All hashing utilises a key specified in the config, thus providing a random "salting" effect - see "A note on credentials, secrets & rotation"1 for the benefits and implications of rotating this. Here we have used a SHA256 method for our fingerprint, which represents a good compromise between robustness and speed. The specific choice of hash algorithm is left for the user to select from multiple supported, each with its own properties and tradeoffs. For enhanced resiliency, users may to consider a using a key-stretching algorithm, such as bcrypt, which deliberately slow down the hashing algorithm to make many attacks unfeasible. This would require a custom implementation however, as it is currently not supported by the above Logstash filter.
Notice also the _id of each identity document is the associated unique hash fingerprint, thus avoiding data duplication - we only have 1 document for each unique value in our identity store. This also has the benefit of allowing administrators to lookup fingerprint values with a simple doc id lookup in Elasticsearch.
The above approach is obviously a little unwieldy; every time we want to pseudonymize a new field we have to copy a block of configuration, and ensure that we change each occurrence of the fieldname and increment the array references. This is an error prone process, and potentially results in a long and complex configuration. Fortunately, Logstash 6.1 added support for the ruby filter to utilise a file. This allows us to capture the above logic generically, and achieve all of the above operations in a single configuration block. For the purposes of brevity, we won’t describe the script in detail, but it can be found here. Our filter declaration now becomes much simpler:
filter { ruby { path => "/etc/logstash/pseudonymize.rb" script_params => { "fields" => ["username","ip"] "tags" => "identities" "key" => "${FINGERPRINT_KEY}" } } }
Pseudonymising a new field now simply requires updating the "fields" parameter of the "script_params". This snippet in no way represents a final solution - the script is missing tests for a start, doesn’t handle complex data structures and only supports SHA256! Rather it highlights one possible approach and provides a starting point. The use of a script here allows the user to potentially explore other hashing algorithms not exposed in the fingerprint filter such as more resilient key stretching variants e.g. PBKDF2, or even perform multiple hash rotations to add equivalent complexity. In reality users may wish to consider creating their own Logstash filter, incorporating more functionality and providing greater configuration flexibility.
Try it for yourself
If you are interested in trying the above, all of the code and steps for testing (using docker) can be found here.
A note on credentials, secrets & rotation
In the above examples you may have noted the need to manage several secrets in our configuration. As well as the usual password for elasticsearch - "ES_PASSWORD", we also pass "FINGERPRINT_KEY" to the fingerprint filter and custom script.
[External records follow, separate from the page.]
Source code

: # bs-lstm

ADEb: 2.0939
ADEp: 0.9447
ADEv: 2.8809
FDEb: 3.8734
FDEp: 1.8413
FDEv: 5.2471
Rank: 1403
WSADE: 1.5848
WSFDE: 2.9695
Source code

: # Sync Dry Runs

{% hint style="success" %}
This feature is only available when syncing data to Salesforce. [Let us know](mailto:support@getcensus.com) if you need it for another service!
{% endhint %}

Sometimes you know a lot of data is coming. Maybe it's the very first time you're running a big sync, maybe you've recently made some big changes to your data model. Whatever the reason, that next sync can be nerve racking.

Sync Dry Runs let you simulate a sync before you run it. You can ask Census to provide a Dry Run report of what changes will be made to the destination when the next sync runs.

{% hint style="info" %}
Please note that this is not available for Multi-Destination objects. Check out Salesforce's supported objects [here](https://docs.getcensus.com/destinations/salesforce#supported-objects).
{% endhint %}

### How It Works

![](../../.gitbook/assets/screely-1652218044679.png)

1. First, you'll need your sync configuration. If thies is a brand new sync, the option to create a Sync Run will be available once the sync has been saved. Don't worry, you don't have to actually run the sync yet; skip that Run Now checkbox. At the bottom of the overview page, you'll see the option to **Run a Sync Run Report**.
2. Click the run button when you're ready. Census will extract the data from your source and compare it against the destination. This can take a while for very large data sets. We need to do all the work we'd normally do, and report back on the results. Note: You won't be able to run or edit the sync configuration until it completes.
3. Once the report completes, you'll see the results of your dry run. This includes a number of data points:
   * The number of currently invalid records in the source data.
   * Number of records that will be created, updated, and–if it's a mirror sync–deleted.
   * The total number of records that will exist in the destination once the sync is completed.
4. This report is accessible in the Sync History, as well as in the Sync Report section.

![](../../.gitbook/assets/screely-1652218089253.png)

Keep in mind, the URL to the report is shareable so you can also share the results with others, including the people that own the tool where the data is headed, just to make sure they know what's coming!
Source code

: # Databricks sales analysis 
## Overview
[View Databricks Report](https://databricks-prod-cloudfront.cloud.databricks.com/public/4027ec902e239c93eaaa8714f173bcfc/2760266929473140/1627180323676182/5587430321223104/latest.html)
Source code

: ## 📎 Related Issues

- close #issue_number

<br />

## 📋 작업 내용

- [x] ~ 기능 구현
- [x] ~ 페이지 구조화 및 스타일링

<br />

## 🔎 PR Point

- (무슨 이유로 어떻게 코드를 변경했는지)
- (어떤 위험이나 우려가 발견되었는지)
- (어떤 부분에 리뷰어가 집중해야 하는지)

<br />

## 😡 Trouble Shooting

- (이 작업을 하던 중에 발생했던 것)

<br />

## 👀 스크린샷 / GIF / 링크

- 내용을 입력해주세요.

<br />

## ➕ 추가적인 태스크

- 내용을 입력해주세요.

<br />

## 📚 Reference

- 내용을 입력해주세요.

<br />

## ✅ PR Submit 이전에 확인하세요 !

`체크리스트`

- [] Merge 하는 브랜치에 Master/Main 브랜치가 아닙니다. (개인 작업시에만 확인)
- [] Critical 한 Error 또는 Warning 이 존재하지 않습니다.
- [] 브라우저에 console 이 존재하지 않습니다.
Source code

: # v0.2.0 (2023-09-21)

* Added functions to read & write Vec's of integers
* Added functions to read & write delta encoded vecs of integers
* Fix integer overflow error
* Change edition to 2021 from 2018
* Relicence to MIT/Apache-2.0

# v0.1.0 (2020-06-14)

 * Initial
These keys should be treated with the same diligence as the passwords - although a compromise of SHA256 key is less critical than a cipher key. Whilst we appear to reference environment variables with the "${KEY}" syntax, these can now actually be stored securely in the secrets store introduced in Logstash 6.2.
Users may consider rotating both keys (when using fingerprints) periodically to avoid potential brute force attacks through rainbow tables - how often becomes a risk assessment decision and is left to the user. The current requirements of GDPR are undefined with respect to hashing approaches, but the user should be aware both keys are vulnerable without proper measures. Users may consider a sufficiently complex salt (e.g., min 20 chars/bytes), to reduce the exposure to any rainbow table style attacks.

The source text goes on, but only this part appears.